The driving economic power in East Africa
Kenya is Africa as in a photo book: the East African country with its approx. 46 million inhabitants not only represents impressive landscapes, a rich animal kingdom and a number of proud peoples. With a yearly economic growth of more than 5 %, Kenya is the driving economic power of the region. However, considerable challenges remain: That is why KfW Development Bank is supporting Kenya in establishing an improved water supply and sanitation system, assisting to bring forward a productive agricultural development and the introduction of a widespread healthcare system.
A good two thirds of Kenyans live off agriculture, which makes them overwhelmingly dependent on rainfall. Productivity is low as a result, and droughts (above all in the dry North of Kenya) continually lead to shortages in food. The use of artificial irrigation and an improved management of water resources could considerably raise income and wages. Yet until now this is rarely the case. A further issue is that farmers can only insufficiently market their crops - they either lack roads or markets, sometimes even both.
KfW Development Bank finances irrigation projects as well as the building of transport routes and markets.

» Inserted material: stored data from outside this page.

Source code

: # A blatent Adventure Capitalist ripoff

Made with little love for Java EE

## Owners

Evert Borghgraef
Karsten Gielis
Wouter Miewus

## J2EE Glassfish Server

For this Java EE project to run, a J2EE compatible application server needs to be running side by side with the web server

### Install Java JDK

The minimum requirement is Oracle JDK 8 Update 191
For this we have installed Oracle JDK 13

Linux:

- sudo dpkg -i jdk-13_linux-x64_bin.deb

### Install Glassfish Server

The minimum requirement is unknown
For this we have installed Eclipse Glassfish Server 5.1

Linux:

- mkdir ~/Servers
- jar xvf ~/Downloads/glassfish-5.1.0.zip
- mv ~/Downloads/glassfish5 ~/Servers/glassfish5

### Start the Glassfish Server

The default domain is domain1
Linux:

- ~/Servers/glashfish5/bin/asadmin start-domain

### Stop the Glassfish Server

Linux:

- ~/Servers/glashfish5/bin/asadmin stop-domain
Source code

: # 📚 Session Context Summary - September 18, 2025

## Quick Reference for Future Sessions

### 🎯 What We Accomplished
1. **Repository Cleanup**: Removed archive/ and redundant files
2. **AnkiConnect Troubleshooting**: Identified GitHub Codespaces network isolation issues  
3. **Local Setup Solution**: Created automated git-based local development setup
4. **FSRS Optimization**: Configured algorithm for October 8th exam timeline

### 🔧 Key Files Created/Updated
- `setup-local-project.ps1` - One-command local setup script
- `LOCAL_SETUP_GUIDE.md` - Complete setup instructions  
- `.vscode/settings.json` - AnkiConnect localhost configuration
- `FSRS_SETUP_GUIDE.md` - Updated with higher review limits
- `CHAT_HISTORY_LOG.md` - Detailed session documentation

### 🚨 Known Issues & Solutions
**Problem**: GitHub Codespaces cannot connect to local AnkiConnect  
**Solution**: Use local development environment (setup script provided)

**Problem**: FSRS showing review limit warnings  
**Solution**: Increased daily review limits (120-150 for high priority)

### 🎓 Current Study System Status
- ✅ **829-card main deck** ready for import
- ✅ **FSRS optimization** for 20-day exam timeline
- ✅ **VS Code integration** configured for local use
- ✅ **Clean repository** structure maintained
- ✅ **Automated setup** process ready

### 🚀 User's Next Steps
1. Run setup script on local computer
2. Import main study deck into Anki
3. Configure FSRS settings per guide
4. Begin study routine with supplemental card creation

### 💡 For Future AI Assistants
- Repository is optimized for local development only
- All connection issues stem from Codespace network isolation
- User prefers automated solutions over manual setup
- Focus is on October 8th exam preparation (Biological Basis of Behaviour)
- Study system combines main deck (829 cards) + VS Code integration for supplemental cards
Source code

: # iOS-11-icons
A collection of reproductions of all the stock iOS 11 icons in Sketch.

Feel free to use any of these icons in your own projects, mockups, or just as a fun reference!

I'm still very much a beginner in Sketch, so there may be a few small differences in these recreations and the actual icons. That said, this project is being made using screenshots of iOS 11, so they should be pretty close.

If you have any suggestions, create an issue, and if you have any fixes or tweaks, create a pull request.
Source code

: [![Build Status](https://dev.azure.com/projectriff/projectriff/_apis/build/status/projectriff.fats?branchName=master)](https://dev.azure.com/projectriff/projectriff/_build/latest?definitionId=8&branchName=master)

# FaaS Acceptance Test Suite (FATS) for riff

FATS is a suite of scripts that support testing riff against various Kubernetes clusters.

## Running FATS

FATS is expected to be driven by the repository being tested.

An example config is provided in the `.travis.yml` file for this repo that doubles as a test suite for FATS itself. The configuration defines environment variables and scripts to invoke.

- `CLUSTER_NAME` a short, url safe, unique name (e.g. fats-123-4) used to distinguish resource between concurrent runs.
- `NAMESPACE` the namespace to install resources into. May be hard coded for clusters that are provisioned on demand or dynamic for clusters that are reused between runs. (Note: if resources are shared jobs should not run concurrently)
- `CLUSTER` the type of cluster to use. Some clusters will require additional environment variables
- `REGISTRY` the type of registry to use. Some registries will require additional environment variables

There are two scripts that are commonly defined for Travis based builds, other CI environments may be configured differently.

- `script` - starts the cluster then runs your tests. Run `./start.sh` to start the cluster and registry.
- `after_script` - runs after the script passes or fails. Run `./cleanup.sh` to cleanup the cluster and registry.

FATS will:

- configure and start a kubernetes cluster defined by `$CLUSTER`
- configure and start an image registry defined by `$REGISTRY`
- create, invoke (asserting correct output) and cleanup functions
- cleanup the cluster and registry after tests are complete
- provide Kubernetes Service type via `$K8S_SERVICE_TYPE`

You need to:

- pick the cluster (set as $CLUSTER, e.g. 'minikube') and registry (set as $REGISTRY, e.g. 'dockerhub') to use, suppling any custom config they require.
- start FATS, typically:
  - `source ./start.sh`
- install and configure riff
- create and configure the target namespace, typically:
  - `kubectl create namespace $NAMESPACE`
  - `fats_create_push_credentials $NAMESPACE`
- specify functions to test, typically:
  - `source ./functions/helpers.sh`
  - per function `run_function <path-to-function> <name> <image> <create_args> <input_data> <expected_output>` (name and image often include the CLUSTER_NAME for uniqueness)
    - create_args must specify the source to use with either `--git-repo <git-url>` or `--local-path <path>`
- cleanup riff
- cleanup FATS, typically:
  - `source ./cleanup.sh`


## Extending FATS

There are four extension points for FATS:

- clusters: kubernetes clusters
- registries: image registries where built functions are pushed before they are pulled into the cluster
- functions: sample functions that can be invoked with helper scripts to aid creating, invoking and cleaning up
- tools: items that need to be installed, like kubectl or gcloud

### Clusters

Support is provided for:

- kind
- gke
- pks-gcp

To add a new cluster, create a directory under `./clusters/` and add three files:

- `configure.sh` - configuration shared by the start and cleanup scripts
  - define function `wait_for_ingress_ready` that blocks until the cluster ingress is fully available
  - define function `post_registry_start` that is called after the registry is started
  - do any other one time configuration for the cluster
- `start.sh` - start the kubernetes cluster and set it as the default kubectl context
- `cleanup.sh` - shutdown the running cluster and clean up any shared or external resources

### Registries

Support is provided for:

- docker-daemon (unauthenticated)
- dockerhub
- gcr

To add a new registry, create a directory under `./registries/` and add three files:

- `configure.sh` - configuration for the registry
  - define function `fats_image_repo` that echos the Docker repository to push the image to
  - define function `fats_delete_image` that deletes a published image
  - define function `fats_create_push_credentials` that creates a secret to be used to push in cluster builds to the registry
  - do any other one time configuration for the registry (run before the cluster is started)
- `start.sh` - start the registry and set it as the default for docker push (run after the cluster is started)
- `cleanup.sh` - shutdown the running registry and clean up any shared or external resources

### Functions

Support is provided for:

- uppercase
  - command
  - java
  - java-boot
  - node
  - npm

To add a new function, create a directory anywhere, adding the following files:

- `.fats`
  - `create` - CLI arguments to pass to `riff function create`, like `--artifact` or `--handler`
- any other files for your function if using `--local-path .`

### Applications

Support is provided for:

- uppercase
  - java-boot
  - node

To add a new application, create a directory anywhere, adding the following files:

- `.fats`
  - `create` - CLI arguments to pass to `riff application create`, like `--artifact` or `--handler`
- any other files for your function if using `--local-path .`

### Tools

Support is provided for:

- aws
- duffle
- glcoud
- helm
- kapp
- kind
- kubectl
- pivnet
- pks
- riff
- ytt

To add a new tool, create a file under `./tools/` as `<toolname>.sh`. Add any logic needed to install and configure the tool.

By these means, agricultural productivity is to be increased, in order to reduce poverty and to secure the provision of food irrespective of the weather. The focus of KfW’s projects is on the farmers: they actively participate in planning and learn how to operate the plants and keep them in good condition.
For the new irrigation schemes KfW goes a step further: the benefiting farmers are not only included in the decision making process, they also contribute meaningfully to the financing of the scheme, which then passes into their ownership.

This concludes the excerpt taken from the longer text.